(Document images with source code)
^^^^^^^^^^^^^^^^

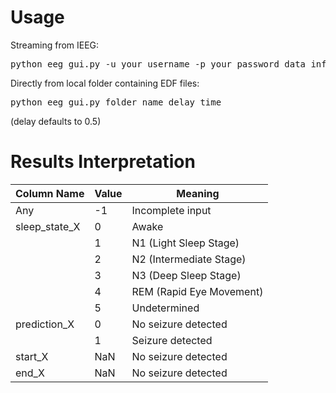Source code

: # Usage
Streaming from IEEG:
<pre>
python eeg_gui.py -u your_username -p your_password data_info.csv delay_time
</pre>
Directly from local folder containing EDF files:
<pre>
python eeg_gui.py folder_name delay_time
</pre>
(delay defaults to 0.5)
# Results Interpretation
| Column Name        | Value | Meaning                   |
|--------------------|-------|---------------------------|
| Any                |-1     | Incomplete input          |
| sleep_state_X      | 0     | Awake                     |
|                    | 1     | N1 (Light Sleep Stage)    |
|                    | 2     | N2 (Intermediate Stage)   |
|                    | 3     | N3 (Deep Sleep Stage)     |
|                    | 4     | REM (Rapid Eye Movement)  |
|                    | 5     | Undetermined              |
| prediction_X       | 0     | No seizure detected       |
|                    | 1     | Seizure detected          |
| start_X            | NaN   | No seizure detected       |
| end_X              | NaN   | No seizure detected       |

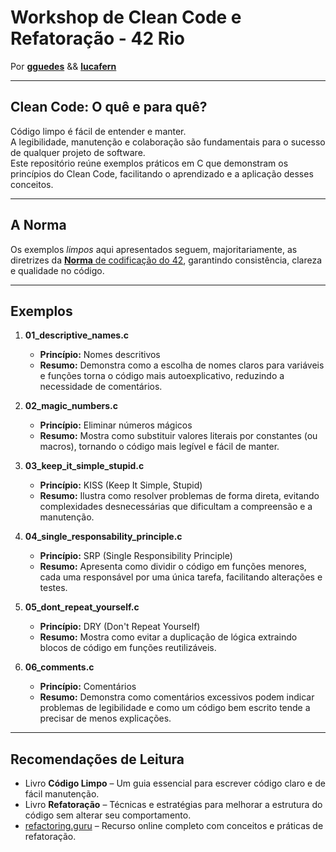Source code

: # Workshop de Clean Code e Refatoração - 42 Rio

Por [**gguedes**](https://github.com/gsistelos) && [**lucafern**](https://github.com/lucasfads)

---

## Clean Code: O quê e para quê?
Código limpo é fácil de entender e manter.  
A legibilidade, manutenção e colaboração são fundamentais para o sucesso de qualquer projeto de software.  
Este repositório reúne exemplos práticos em C que demonstram os princípios do Clean Code, facilitando o aprendizado e a aplicação desses conceitos.

---

## A Norma
Os exemplos _limpos_ aqui apresentados seguem, majoritariamente, as diretrizes da [**Norma** de codificação do 42](https://github.com/42school/norminette), garantindo consistência, clareza e qualidade no código.

---

## Exemplos

1. **01_descriptive_names.c**
   - **Princípio:** Nomes descritivos
   - **Resumo:** Demonstra como a escolha de nomes claros para variáveis e funções torna o código mais autoexplicativo, reduzindo a necessidade de comentários.

2. **02_magic_numbers.c**
   - **Princípio:** Eliminar números mágicos
   - **Resumo:** Mostra como substituir valores literais por constantes (ou macros), tornando o código mais legível e fácil de manter.

3. **03_keep_it_simple_stupid.c**
   - **Princípio:** KISS (Keep It Simple, Stupid)
   - **Resumo:** Ilustra como resolver problemas de forma direta, evitando complexidades desnecessárias que dificultam a compreensão e a manutenção.

4. **04_single_responsability_principle.c**
   - **Princípio:** SRP (Single Responsibility Principle)
   - **Resumo:** Apresenta como dividir o código em funções menores, cada uma responsável por uma única tarefa, facilitando alterações e testes.

5. **05_dont_repeat_yourself.c**
   - **Princípio:** DRY (Don't Repeat Yourself)  
   - **Resumo:** Mostra como evitar a duplicação de lógica extraindo blocos de código em funções reutilizáveis.

6. **06_comments.c**
   - **Princípio:** Comentários
   - **Resumo:** Demonstra como comentários excessivos podem indicar problemas de legibilidade e como um código bem escrito tende a precisar de menos explicações.

---

## Recomendações de Leitura

- Livro **Código Limpo** – Um guia essencial para escrever código claro e de fácil manutenção.
- Livro **Refatoração** – Técnicas e estratégias para melhorar a estrutura do código sem alterar seu comportamento.
- [refactoring.guru](https://refactoring.guru) – Recurso online completo com conceitos e práticas de refatoração.
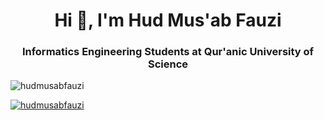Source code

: <h1 align="center">Hi 👋, I'm Hud Mus'ab Fauzi</h1>
<h3 align="center">Informatics Engineering Students at Qur'anic University of Science</h3>

<p align="left"> <img src="https://komarev.com/ghpvc/?username=hudmusabfauzi&label=Profile%20views&color=0e75b6&style=flat" alt="hudmusabfauzi" /> </p>

<p align="left"> <a href="https://github.com/ryo-ma/github-profile-trophy"><img src="https://github-profile-trophy.vercel.app/?username=hudmusabfauzi" alt="hudmusabfauzi" /></a> </p>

^^^^^^^^^^^^^^^^

REQUIREMENT >> Write down exactly the span of lines above from the one containing "## Exemplos" to the one containing "- **Princípio:** DRY", both ends included.

WRITTEN RESPONSE >>
## Exemplos

1. **01_descriptive_names.c**
   - **Princípio:** Nomes descritivos
   - **Resumo:** Demonstra como a escolha de nomes claros para variáveis e funções torna o código mais autoexplicativo, reduzindo a necessidade de comentários.

2. **02_magic_numbers.c**
   - **Princípio:** Eliminar números mágicos
   - **Resumo:** Mostra como substituir valores literais por constantes (ou macros), tornando o código mais legível e fácil de manter.

3. **03_keep_it_simple_stupid.c**
   - **Princípio:** KISS (Keep It Simple, Stupid)
   - **Resumo:** Ilustra como resolver problemas de forma direta, evitando complexidades desnecessárias que dificultam a compreensão e a manutenção.

4. **04_single_responsability_principle.c**
   - **Princípio:** SRP (Single Responsibility Principle)
   - **Resumo:** Apresenta como dividir o código em funções menores, cada uma responsável por uma única tarefa, facilitando alterações e testes.

5. **05_dont_repeat_yourself.c**
   - **Princípio:** DRY (Don't Repeat Yourself)  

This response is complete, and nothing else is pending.